### Task instructions
Provide only the number of lines in the records below that include "compact".

Segment Start: Supplied data

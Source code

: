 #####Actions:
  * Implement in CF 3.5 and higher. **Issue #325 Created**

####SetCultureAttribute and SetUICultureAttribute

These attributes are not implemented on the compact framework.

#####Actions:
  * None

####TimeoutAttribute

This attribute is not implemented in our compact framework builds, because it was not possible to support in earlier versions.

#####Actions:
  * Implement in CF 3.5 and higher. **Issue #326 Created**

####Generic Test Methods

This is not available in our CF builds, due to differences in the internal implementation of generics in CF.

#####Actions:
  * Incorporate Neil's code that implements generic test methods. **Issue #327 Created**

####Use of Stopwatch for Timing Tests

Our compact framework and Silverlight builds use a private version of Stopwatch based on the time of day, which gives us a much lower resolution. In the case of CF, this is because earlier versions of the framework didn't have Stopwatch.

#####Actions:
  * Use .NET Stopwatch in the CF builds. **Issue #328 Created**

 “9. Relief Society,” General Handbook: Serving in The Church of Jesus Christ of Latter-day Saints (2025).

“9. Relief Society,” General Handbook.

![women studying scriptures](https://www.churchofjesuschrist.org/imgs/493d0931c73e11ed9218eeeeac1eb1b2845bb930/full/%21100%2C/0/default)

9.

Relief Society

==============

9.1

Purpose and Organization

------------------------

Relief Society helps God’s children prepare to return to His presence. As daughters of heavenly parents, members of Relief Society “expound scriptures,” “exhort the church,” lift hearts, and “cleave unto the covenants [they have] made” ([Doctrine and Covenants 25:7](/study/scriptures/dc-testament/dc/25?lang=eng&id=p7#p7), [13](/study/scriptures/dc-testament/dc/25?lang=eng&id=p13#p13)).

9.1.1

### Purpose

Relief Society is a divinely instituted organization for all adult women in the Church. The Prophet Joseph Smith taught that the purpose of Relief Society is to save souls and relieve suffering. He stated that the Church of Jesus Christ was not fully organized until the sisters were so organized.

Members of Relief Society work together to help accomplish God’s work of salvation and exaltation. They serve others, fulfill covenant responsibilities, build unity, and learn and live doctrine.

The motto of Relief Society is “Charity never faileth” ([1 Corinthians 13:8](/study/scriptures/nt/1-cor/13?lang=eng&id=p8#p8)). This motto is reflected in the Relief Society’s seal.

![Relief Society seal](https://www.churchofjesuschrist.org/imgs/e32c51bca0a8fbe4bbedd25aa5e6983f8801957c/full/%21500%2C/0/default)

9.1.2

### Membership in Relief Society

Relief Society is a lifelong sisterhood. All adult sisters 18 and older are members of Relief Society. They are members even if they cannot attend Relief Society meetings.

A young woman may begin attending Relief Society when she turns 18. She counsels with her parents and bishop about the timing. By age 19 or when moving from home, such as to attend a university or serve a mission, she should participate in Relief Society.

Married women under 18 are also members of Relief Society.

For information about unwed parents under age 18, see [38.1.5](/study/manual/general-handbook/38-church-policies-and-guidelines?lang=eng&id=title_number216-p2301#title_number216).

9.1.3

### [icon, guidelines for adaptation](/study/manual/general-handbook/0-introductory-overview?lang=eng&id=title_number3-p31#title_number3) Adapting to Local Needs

Segment End: Supplied data

### Solution to this task
3